An unidentified object has been sending ripples through the stars.
Armed with ever-developing technology in a massive galaxy, it’s no surprise that we’re always discovering new tales from the history of our little corner of the universe. With that in mind, here’s one such story, as discovered recently by a group of scientists at the Fermi National Accelerator Laboratory (Fermilab) in Batavia, Illinois, who have just found evidence of what they say could be a massive collision that occured in our galaxy around 100 million years ago. The findings were published in Astrophysical Journal Letters.
The astronomers in question say the evidence of this collision lies in the odd way stars are distributed north and south of the galaxy’s midplane. The arrangement of stars in this area suggests to them that something seriously large or dense – a satellite galaxy, for instance, or a clump of dark matter – plowed through this region of space within the last 100 million years, leaving the perturbed stars as evidence of its passing.
“Our part of the Milky Way is ringing like a bell,” said Fermilab’s Brian Yanny in a statement. “But we have not been able to identify the celestial object that passed through the Milky Way [and set this off]. It could have been one of the small satellite galaxies that move around the center of our galaxy, or an invisible structure such as a dark matter halo.”
“We clearly observe unexpected differences in the Milky Way’s stellar distribution above and below the galaxy’s midplane that have the appearance of a vertical wave – something that nobody has seen before,” added Professor Larry Widrow of Queen’s University in Canada, commenting on the findings.
Adding to the confusion, Susan Gardner of the University of Kentucky isn’t even sure this celestial incursion has stopped. “The perturbation need not have been a single isolated event in the past, and it may even be ongoing,” she said. “Additional observations may well clarify its origin.”

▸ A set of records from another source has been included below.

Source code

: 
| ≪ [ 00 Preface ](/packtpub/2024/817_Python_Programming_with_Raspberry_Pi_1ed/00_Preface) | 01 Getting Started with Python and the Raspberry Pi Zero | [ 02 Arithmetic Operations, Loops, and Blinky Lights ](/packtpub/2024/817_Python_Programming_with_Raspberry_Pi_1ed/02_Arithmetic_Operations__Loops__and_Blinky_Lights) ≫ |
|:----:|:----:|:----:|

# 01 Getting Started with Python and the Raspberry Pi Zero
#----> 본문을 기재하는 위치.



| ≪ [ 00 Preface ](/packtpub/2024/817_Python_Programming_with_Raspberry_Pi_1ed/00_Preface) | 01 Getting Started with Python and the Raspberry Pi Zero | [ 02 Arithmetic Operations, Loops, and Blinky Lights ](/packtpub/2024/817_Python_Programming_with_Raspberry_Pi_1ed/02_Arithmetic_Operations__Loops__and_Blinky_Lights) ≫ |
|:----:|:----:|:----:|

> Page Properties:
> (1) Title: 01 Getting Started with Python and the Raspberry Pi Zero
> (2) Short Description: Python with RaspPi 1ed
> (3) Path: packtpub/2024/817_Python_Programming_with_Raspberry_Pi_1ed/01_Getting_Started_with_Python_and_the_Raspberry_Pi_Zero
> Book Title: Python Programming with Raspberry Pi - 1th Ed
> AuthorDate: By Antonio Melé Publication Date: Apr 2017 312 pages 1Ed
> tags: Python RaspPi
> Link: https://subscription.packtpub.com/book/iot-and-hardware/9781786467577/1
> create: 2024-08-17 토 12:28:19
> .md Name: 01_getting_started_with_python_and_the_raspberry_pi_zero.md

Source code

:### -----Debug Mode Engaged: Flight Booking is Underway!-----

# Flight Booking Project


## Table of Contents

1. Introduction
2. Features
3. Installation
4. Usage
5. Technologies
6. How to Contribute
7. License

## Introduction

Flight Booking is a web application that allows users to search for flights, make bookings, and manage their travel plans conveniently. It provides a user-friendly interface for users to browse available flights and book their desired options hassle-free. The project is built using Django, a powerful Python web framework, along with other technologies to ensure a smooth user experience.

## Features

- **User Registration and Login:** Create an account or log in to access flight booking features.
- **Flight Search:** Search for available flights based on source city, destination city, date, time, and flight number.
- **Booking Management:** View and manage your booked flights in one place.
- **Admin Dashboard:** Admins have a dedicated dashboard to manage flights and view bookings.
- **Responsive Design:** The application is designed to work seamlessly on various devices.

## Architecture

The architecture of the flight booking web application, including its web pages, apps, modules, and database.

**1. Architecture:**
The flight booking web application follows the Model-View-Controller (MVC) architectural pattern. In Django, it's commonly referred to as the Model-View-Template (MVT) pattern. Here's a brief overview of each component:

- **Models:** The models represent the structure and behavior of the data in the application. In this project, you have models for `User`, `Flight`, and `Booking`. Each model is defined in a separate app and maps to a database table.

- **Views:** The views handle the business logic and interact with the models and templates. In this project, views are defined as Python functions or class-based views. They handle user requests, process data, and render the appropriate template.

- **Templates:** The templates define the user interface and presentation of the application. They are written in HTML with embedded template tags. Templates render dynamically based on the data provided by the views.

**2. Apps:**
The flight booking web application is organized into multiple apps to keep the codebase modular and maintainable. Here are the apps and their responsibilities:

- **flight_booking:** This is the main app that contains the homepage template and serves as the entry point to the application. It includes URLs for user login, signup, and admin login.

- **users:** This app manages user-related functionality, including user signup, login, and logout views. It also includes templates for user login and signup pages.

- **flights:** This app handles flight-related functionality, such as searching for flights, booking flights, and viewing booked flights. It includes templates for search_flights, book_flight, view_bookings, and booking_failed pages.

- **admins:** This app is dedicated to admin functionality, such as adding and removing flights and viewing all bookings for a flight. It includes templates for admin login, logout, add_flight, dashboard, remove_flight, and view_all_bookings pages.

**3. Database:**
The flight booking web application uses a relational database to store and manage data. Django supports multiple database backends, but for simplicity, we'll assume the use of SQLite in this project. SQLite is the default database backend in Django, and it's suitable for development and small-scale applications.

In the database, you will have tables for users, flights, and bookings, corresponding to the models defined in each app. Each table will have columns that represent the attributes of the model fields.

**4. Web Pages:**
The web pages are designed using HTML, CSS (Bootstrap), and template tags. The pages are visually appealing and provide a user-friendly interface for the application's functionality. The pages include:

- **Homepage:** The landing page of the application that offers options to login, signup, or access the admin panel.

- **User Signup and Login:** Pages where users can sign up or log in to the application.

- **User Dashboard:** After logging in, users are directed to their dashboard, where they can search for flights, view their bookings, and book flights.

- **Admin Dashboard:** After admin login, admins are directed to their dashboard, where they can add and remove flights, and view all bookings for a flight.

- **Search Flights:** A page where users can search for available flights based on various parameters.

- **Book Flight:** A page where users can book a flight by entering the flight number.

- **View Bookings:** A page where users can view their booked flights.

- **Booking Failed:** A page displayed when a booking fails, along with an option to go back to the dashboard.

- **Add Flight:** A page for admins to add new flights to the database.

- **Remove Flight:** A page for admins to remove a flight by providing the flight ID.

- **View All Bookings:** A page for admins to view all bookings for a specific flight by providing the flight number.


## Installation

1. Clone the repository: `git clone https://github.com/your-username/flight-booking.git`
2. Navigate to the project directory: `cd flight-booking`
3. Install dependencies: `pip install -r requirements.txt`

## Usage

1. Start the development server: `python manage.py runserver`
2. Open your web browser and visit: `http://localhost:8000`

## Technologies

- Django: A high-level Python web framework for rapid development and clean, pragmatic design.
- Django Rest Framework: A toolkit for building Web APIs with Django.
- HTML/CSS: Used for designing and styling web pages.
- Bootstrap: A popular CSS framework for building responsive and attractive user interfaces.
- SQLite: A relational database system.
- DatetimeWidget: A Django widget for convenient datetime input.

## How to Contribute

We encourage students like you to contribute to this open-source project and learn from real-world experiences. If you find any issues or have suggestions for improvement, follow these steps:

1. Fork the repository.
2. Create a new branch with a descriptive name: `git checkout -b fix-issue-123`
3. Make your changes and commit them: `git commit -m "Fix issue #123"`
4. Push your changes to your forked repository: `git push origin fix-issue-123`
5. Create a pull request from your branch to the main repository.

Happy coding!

It’s hard not to wonder what this pushy celestial object will turn out to be; none of the options presented by the astronomers sound uninteresting. Normally I’d be the first to suggest aliens, but this seems a little heavy duty (unless we’re talking Vogons, who seem like they could invest this kind of time in galactic rearrangement). But even if it turns out not to be aliens, freewheelin’ clumps of dark matter in the midplane will do just fine.